Hoje vivemos no outro extremo, onde o casamento passou a ser algo corriqueiro. Se "não der certo", separa-se e pronto! Parte-se para outro relacionamento. Porém, o que na conduta ficou tão simples, em nosso íntimo não funciona assim. Muitas pessoas ditas modernas trazem consigo os modelos do passado, racionalmente achando-se em perfeitas condições de saúde interior, emocionalmente alteradas pela incongruência entre sua realidade e suas expectativas.
Outro exemplo? As formas de trabalho. Antigamente tinha-se carteira assinada, estabilidade, segurança no emprego. Hoje se trabalha em regime de parceria ou terceirização. Então, os que sonham com a tal estabilidade, deixam de desfrutar as possibilidades que as novas formas oferecem, em muitos casos, até aumentando as possibilidades de ganho real. Novamente a insatisfação, a frustração, a ansiedade.

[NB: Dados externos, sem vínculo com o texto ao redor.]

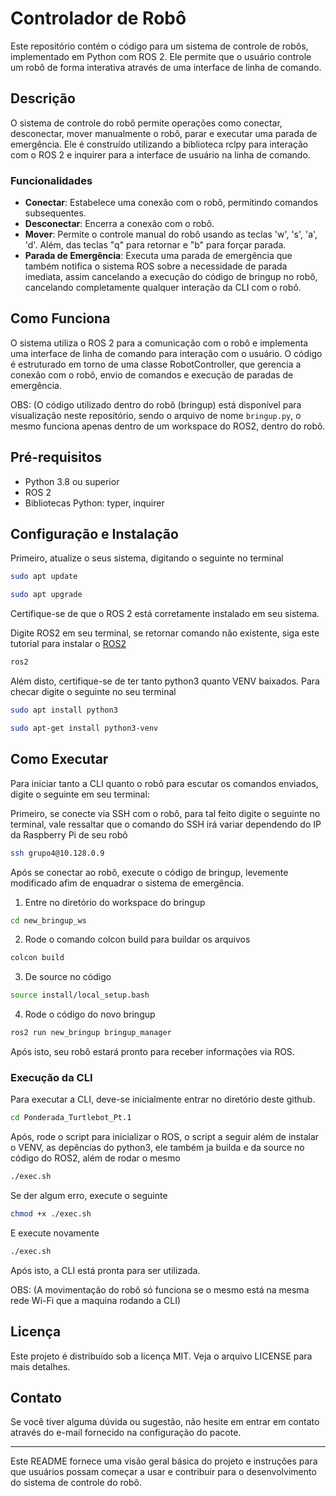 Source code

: # Controlador de Robô

Este repositório contém o código para um sistema de controle de robôs, implementado em Python com ROS 2. Ele permite que o usuário controle um robô de forma interativa através de uma interface de linha de comando.

## Descrição

O sistema de controle do robô permite operações como conectar, desconectar, mover manualmente o robô, parar e executar uma parada de emergência. Ele é construído utilizando a biblioteca rclpy para interação com o ROS 2 e inquirer para a interface de usuário na linha de comando.

### Funcionalidades

- **Conectar**: Estabelece uma conexão com o robô, permitindo comandos subsequentes.
- **Desconectar**: Encerra a conexão com o robô.
- **Mover**: Permite o controle manual do robô usando as teclas 'w', 's', 'a', 'd'. Além, das teclas "q" para retornar e "b" para forçar parada.
- **Parada de Emergência**: Executa uma parada de emergência que também notifica o sistema ROS sobre a necessidade de parada imediata, assim cancelando a execução do código de bringup no robô, cancelando completamente qualquer interação da CLI com o robô.

## Como Funciona

O sistema utiliza o ROS 2 para a comunicação com o robô e implementa uma interface de linha de comando para interação com o usuário. O código é estruturado em torno de uma classe RobotController, que gerencia a conexão com o robô, envio de comandos e execução de paradas de emergência.

OBS: (O código utilizado dentro do robô (bringup) está disponível para visualização neste repositório, sendo o arquivo de nome `bringup.py`, o mesmo funciona apenas dentro de um workspace do ROS2, dentro do robô. 

## Pré-requisitos

- Python 3.8 ou superior
- ROS 2
- Bibliotecas Python: typer, inquirer

## Configuração e Instalação

Primeiro, atualize o seus sistema, digitando o seguinte no terminal

```bash
sudo apt update

sudo apt upgrade
```

Certifique-se de que o ROS 2 está corretamente instalado em seu sistema.


Digite ROS2 em seu terminal, se retornar comando não existente, siga este tutorial para instalar o [ROS2](https://docs.ros.org/en/foxy/Installation.html)
```bash
ros2
``` 

Além disto, certifique-se de ter tanto python3 quanto VENV baixados. Para checar digite o seguinte no seu terminal

```bash
sudo apt install python3

sudo apt-get install python3-venv
``` 


## Como Executar

Para iniciar tanto a CLI quanto o robô para escutar os comandos enviados, digite o seguinte em seu terminal:

Primeiro, se conecte via SSH com o robô, para tal feito digite o seguinte no terminal, vale ressaltar que o comando do SSH irá variar dependendo do IP da Raspberry Pi de seu robô

```bash
ssh grupo4@10.128.0.9
```

Após se conectar ao robô, execute o código de bringup, levemente modificado afim de enquadrar o sistema de emergência.

1. Entre no diretório do workspace do bringup

```bash
cd new_bringup_ws
```

2. Rode o comando colcon build para buildar os arquivos

```bash
colcon build
```

3. De source no código

```bash
source install/local_setup.bash
```

4. Rode o código do novo bringup

```bash
ros2 run new_bringup bringup_manager
```

Após isto, seu robô estará pronto para receber informações via ROS.

### Execução da CLI

Para executar a CLI, deve-se inicialmente entrar no diretório deste github.

```bash
cd Ponderada_Turtlebot_Pt.1
```

Após, rode o script para inicializar o ROS, o script a seguir além de instalar o VENV, as depências do python3, ele também ja builda e da source no código do ROS2, além de rodar o mesmo

```bash
./exec.sh
```

Se der algum erro, execute o seguinte

```bash
chmod +x ./exec.sh
```

E execute novamente

```bash
./exec.sh
```

Após isto, a CLI está pronta para ser utilizada.

OBS: (A movimentação do robô só funciona se o mesmo está na mesma rede Wi-Fi que a maquina rodando a CLI)

## Licença

Este projeto é distribuído sob a licença MIT. Veja o arquivo LICENSE para mais detalhes.

## Contato

Se você tiver alguma dúvida ou sugestão, não hesite em entrar em contato através do e-mail fornecido na configuração do pacote.

---

Este README fornece uma visão geral básica do projeto e instruções para que usuários possam começar a usar e contribuir para o desenvolvimento do sistema de controle do robô.
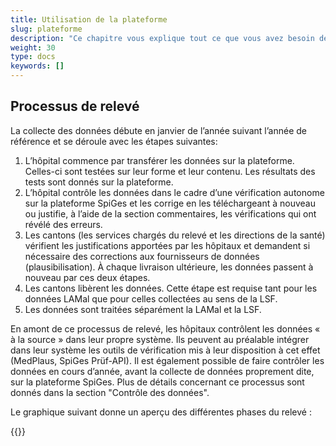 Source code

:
 ```yaml
---
title: Utilisation de la plateforme
slug: plateforme
description: "Ce chapitre vous explique tout ce que vous avez besoin de savoir sur le fonctionnement de la plateforme et sur son utilisation."
weight: 30
type: docs
keywords: []
---
```


## Processus de relevé

La collecte des données débute en janvier de l’année suivant l’année de référence et se déroule avec les étapes suivantes:

1. L’hôpital commence par transférer les données sur la plateforme. Celles-ci sont testées sur leur forme et leur contenu. Les résultats des tests sont donnés sur la plateforme. 
2. L’hôpital contrôle les données dans le cadre d’une vérification autonome sur la plateforme SpiGes et les corrige en les téléchargeant à nouveau ou justifie, à l’aide de la section commentaires, les vérifications qui ont révélé des erreurs. 
3. Les cantons (les services chargés du relevé et les directions de la santé) vérifient les justifications apportées par les hôpitaux et demandent si nécessaire des corrections aux fournisseurs de données (plausibilisation). À chaque livraison ultérieure, les données passent à nouveau par ces deux étapes. 
4. Les cantons libèrent les données. Cette étape est requise tant pour les données LAMal que pour celles collectées au sens de la LSF. 
5. Les données sont traitées séparément la LAMal et la LSF.

En amont de ce processus de relevé, les hôpitaux contrôlent les données « à la source » dans leur propre système. Ils peuvent au préalable intégrer dans leur système les outils de vérification mis à leur disposition à cet effet (MedPlaus, SpiGes Prüf-API). Il est également possible de faire contrôler les données en cours d’année, avant la collecte de données proprement dite, sur la plateforme SpiGes. Plus de détails concernant ce processus sont donnés dans la section "Contrôle des données".

Le graphique suivant donne un aperçu des différentes phases du relevé :

{{<insertImage image="phase_releve.jpg" class="edge max-w-90">}}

Conversando com uma pessoa sobre a dificuldade de poder oferecer aos meus filhos parte do que tive, ela me disse: "Você não está considerando que os tempos são outros!". Lembrei-me então de que, na minha juventude, vivíamos o "milagre brasileiro", que hoje vivemos um grande arrocho e que talvez, o que estamos fazendo agora é muito mais difícil do que nos foi feito há anos atrás, sem desmerecimento a ninguém. Eu estava trazendo o modelo de criação e provento que havia vivido. Após essa conversa, o alívio que senti e a satisfação que passei a ter por perceber o quanto estava conseguindo fazer, embora diferente do que me foi dado, foram enormes.
Os tempos são outros.
Precisamos nos desprender dos modelos prontos, já vividos, para dar espaço ao surgimento de novas possibilidades. E é nesse estado de espírito que nossa criatividade aflora, trazendo soluções, idéias, caminhos antes não pensados, mas que atendem plenamente o que é possível de ser vivido e, satisfatoriamente.
Quando ouvimos falar que as mudanças geram incômodos, inseguranças, poucos entendem realmente o que isso quer dizer. É apenas através das mudanças que crescemos, ampliamos nosso "modelo de mundo" e, quanto mais abertos estivermos para elas (termo atual - pró-ativos), mais seguros estaremos, pois teremos a flexibilidade necessária para buscar a adequação às novas situações.
Refletir sobre qual está sendo o referencial que se está usando para comparar nossas vidas é fundamental para eliminarmos as distorções entre o que era e o que é possível hoje. E o interessante é que, quando começamos a elucidar essa discrepância em nossos consultórios, as pessoas começam a perceber, inclusive, que o real, o que está acontecendo, é muito melhor do que o ideal, o que se achava que deveria ser.
Portanto, usem sim os modelos disponíveis, mas com o discernimento de que podem ou não serem aplicados. Por quê? Porque os tempos são outros!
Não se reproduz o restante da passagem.